§ Problem statement
Using the listing below, show all lines that hold the word "range".

§ Excerpted data
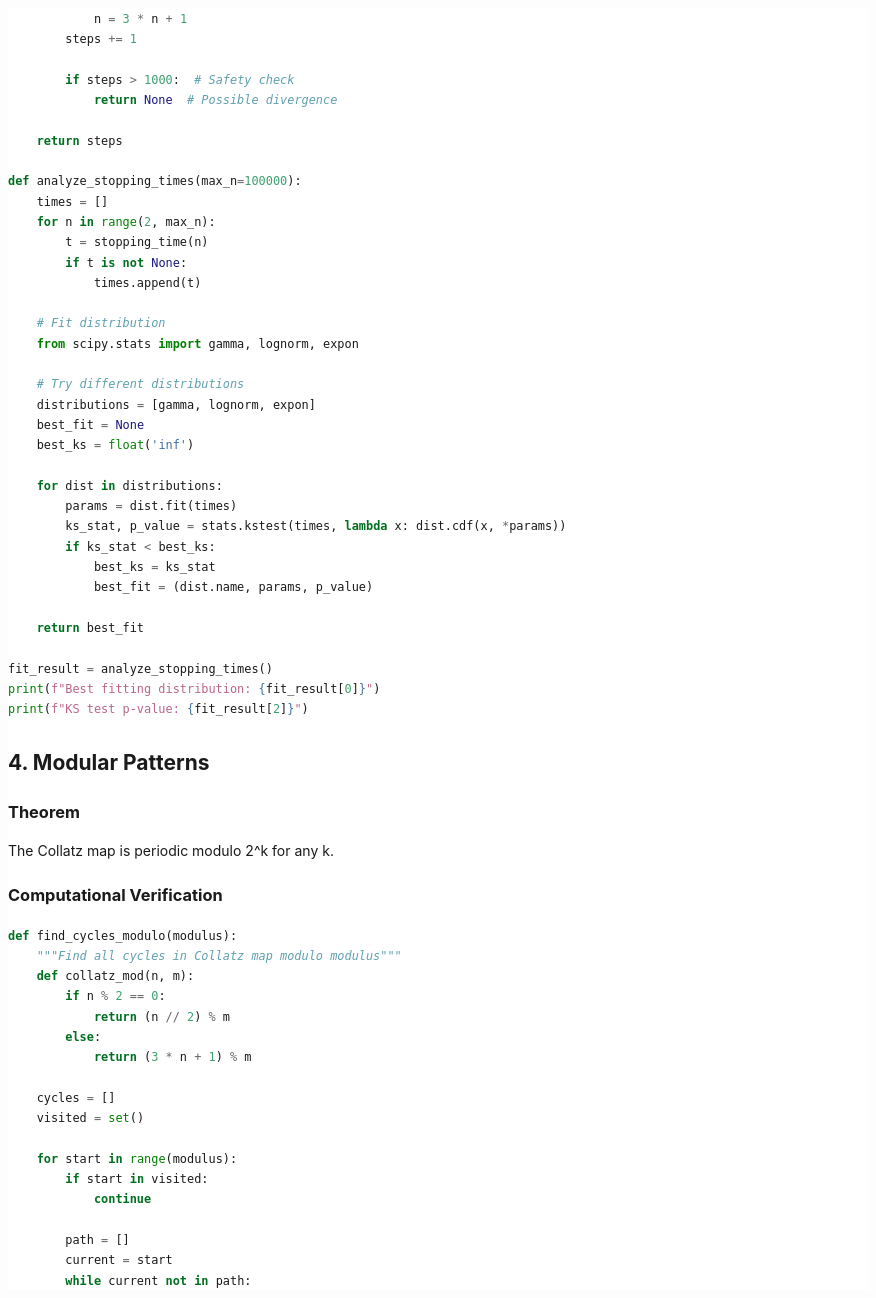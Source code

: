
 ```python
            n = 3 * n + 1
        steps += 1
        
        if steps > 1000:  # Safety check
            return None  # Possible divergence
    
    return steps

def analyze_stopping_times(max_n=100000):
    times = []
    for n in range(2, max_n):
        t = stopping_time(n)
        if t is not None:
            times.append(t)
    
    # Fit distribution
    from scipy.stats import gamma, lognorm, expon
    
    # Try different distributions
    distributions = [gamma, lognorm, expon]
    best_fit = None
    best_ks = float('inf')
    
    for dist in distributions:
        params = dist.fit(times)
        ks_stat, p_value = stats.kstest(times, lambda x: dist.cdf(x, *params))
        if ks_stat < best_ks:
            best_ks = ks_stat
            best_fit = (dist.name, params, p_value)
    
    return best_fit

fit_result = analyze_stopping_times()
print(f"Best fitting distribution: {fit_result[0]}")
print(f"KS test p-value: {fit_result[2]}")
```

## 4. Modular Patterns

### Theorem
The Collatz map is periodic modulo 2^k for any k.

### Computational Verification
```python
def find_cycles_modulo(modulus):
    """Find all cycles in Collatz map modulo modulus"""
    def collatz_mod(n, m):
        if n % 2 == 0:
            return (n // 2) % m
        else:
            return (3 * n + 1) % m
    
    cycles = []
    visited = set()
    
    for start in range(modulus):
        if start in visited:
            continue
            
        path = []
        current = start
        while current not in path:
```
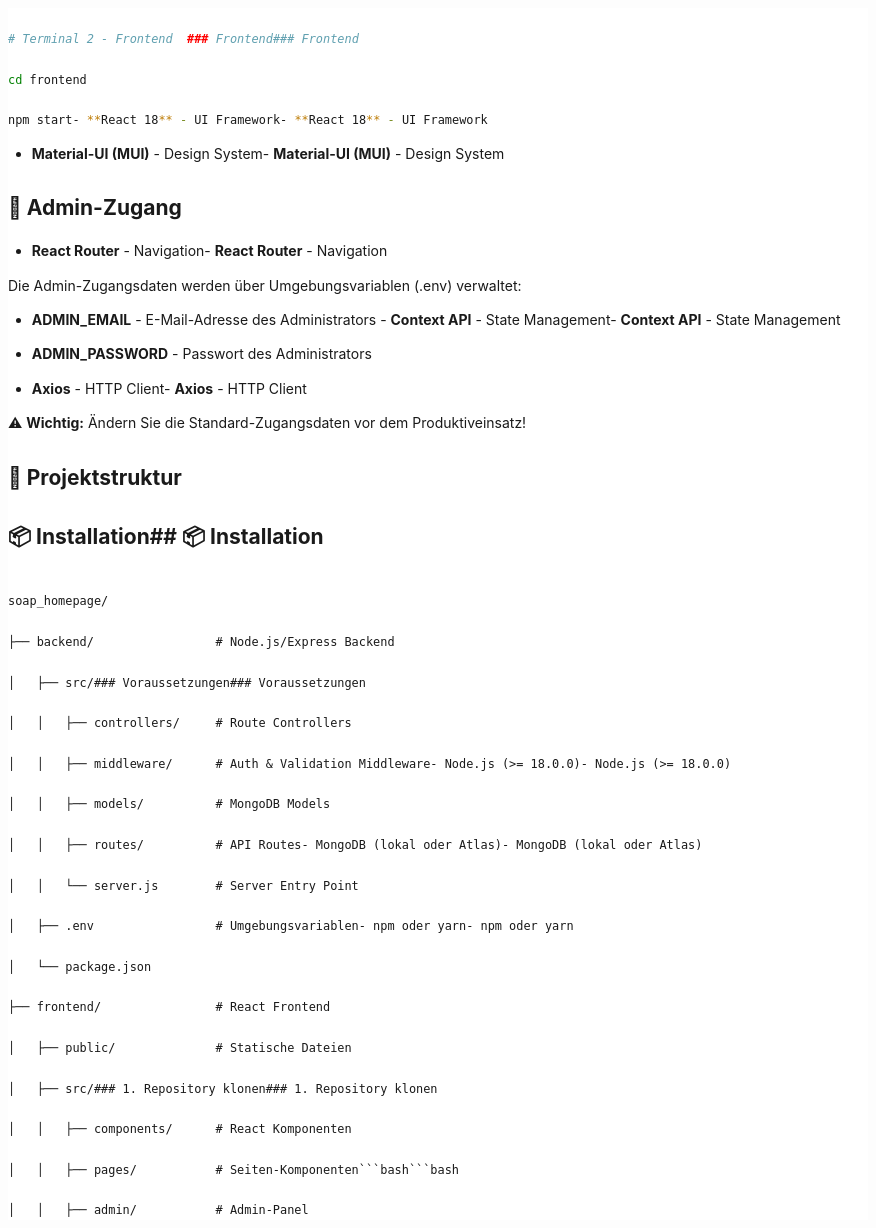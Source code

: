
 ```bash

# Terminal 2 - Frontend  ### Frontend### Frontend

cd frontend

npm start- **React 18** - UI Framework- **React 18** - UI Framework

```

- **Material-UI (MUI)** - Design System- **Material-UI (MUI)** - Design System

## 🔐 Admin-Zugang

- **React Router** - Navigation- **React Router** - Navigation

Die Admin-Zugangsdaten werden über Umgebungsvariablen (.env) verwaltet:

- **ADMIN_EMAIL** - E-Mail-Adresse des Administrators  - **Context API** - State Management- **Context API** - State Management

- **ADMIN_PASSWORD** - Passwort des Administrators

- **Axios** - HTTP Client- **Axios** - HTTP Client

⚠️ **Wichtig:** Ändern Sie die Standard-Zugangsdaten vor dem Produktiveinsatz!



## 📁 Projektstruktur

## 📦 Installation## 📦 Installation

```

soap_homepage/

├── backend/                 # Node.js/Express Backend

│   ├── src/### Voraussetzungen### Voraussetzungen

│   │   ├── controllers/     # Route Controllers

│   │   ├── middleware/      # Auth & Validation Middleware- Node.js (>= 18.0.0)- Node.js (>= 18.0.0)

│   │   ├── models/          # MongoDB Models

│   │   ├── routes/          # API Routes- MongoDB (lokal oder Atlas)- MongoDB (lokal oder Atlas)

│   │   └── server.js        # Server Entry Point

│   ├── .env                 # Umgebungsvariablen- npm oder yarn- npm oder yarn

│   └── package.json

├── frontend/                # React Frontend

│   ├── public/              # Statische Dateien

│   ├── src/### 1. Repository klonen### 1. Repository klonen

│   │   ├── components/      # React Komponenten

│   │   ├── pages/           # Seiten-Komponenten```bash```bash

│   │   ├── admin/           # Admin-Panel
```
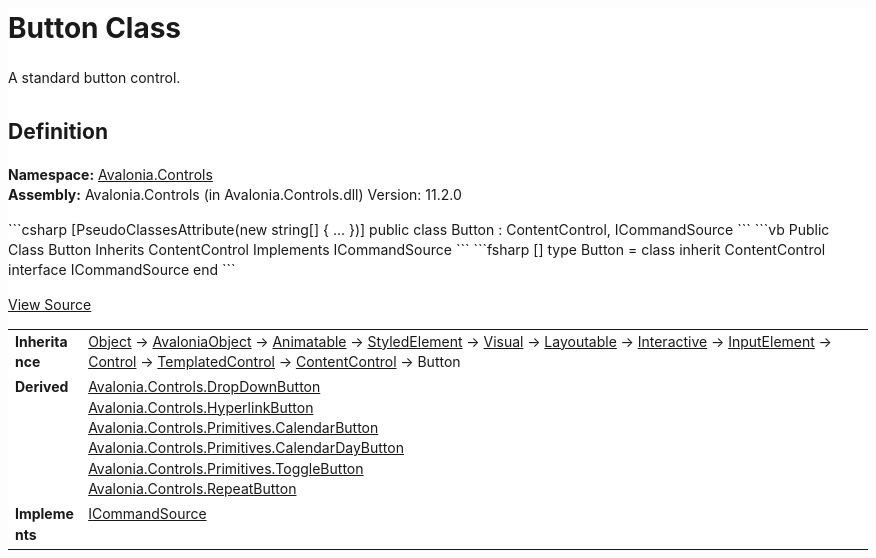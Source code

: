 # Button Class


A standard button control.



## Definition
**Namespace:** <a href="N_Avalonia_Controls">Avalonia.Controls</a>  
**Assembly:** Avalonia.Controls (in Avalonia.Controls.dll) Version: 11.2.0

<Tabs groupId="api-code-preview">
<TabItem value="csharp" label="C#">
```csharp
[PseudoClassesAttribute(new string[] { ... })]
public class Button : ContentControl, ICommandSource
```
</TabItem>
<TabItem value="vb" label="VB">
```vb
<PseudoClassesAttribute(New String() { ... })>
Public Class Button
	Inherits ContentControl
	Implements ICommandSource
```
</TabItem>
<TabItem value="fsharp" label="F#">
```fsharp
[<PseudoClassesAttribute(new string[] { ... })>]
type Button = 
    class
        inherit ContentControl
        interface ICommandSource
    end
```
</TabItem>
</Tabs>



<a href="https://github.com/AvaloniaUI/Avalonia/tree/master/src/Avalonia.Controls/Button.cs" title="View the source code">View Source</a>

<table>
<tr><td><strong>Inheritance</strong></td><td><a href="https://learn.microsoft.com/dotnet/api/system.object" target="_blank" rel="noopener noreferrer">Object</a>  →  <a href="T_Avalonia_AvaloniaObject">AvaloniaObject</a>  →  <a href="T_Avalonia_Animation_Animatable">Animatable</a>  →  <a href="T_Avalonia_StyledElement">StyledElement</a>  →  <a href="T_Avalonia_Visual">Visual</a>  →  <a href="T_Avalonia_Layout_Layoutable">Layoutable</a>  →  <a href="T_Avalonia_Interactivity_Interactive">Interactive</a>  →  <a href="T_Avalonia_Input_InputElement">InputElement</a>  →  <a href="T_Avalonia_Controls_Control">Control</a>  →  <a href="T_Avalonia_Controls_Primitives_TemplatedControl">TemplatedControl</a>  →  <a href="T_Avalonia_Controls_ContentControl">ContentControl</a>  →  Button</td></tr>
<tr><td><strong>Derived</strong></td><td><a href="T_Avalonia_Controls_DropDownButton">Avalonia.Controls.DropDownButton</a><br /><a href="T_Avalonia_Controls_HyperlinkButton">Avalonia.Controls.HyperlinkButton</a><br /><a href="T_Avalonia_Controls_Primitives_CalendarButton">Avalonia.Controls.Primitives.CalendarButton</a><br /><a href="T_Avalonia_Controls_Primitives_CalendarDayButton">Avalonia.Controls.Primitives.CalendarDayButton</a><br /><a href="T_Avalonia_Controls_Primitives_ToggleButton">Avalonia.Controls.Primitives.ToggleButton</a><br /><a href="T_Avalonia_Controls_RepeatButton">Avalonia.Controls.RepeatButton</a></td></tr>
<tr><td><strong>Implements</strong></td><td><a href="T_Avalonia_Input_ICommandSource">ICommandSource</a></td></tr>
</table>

§ Task response
    for n in range(2, max_n):
    for start in range(modulus):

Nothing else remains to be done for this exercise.